**Records for this task**
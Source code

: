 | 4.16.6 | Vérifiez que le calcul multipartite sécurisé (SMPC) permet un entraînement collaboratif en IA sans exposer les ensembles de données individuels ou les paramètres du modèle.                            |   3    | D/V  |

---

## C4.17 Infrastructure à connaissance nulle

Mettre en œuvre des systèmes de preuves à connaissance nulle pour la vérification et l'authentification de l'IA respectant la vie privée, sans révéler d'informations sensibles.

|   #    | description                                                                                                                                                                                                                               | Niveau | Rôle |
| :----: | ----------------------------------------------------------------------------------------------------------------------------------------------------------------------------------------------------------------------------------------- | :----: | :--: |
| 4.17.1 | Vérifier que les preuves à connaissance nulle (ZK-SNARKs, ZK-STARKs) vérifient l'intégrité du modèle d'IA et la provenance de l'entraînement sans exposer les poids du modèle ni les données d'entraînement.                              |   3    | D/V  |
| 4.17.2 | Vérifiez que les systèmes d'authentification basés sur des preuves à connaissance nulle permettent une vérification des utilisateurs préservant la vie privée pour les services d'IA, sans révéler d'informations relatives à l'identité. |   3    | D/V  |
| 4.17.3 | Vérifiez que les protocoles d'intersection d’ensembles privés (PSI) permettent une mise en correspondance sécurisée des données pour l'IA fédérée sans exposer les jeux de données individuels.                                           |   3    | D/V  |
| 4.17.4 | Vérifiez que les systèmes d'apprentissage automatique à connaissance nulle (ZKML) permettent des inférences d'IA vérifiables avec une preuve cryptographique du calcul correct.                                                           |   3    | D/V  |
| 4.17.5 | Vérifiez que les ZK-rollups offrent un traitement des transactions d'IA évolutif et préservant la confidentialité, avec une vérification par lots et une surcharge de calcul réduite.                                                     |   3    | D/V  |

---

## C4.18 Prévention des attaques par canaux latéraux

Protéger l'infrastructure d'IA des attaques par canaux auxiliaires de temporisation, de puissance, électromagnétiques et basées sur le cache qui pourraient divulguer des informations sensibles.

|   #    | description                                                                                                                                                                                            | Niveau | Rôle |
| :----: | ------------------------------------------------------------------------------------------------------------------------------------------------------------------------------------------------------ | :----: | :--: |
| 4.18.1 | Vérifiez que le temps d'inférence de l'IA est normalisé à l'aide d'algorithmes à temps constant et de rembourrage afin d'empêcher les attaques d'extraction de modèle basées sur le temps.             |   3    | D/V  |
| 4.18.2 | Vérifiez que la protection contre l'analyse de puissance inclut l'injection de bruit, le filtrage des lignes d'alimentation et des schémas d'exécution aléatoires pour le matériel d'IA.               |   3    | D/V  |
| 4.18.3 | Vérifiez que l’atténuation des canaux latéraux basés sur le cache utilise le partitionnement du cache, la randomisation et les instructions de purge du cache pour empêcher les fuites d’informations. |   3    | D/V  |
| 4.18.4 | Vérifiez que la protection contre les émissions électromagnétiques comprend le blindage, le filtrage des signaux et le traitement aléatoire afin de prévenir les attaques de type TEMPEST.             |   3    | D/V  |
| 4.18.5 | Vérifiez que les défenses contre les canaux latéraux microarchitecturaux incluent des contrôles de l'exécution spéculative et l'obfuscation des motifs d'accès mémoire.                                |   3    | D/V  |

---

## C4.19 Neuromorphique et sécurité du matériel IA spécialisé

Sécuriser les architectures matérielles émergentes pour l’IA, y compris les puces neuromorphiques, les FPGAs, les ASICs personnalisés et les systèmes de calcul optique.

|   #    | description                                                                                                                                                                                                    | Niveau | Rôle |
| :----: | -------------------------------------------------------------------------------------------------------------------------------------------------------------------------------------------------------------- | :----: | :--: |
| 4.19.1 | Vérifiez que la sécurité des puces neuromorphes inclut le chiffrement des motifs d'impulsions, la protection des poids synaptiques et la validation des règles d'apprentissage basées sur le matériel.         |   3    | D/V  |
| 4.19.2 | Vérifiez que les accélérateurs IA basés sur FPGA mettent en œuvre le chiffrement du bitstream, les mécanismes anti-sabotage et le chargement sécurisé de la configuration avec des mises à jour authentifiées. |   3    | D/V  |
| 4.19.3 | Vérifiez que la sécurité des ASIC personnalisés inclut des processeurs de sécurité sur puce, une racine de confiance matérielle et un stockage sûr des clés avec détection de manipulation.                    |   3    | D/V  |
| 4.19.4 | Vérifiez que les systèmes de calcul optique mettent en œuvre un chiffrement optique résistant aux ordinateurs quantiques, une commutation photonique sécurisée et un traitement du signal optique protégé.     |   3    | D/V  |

**What is expected**
All lines above from the one with "4.18.4 | Vérifiez" to the one with "4.19.2 | Vérifiez", inclusive, should be copied exactly, and no other lines.

**Answer to this task**
| 4.18.4 | Vérifiez que la protection contre les émissions électromagnétiques comprend le blindage, le filtrage des signaux et le traitement aléatoire afin de prévenir les attaques de type TEMPEST.             |   3    | D/V  |
| 4.18.5 | Vérifiez que les défenses contre les canaux latéraux microarchitecturaux incluent des contrôles de l'exécution spéculative et l'obfuscation des motifs d'accès mémoire.                                |   3    | D/V  |

---

## C4.19 Neuromorphique et sécurité du matériel IA spécialisé

Sécuriser les architectures matérielles émergentes pour l’IA, y compris les puces neuromorphiques, les FPGAs, les ASICs personnalisés et les systèmes de calcul optique.

|   #    | description                                                                                                                                                                                                    | Niveau | Rôle |
| :----: | -------------------------------------------------------------------------------------------------------------------------------------------------------------------------------------------------------------- | :----: | :--: |
| 4.19.1 | Vérifiez que la sécurité des puces neuromorphes inclut le chiffrement des motifs d'impulsions, la protection des poids synaptiques et la validation des règles d'apprentissage basées sur le matériel.         |   3    | D/V  |
| 4.19.2 | Vérifiez que les accélérateurs IA basés sur FPGA mettent en œuvre le chiffrement du bitstream, les mécanismes anti-sabotage et le chargement sécurisé de la configuration avec des mises à jour authentifiées. |   3    | D/V  |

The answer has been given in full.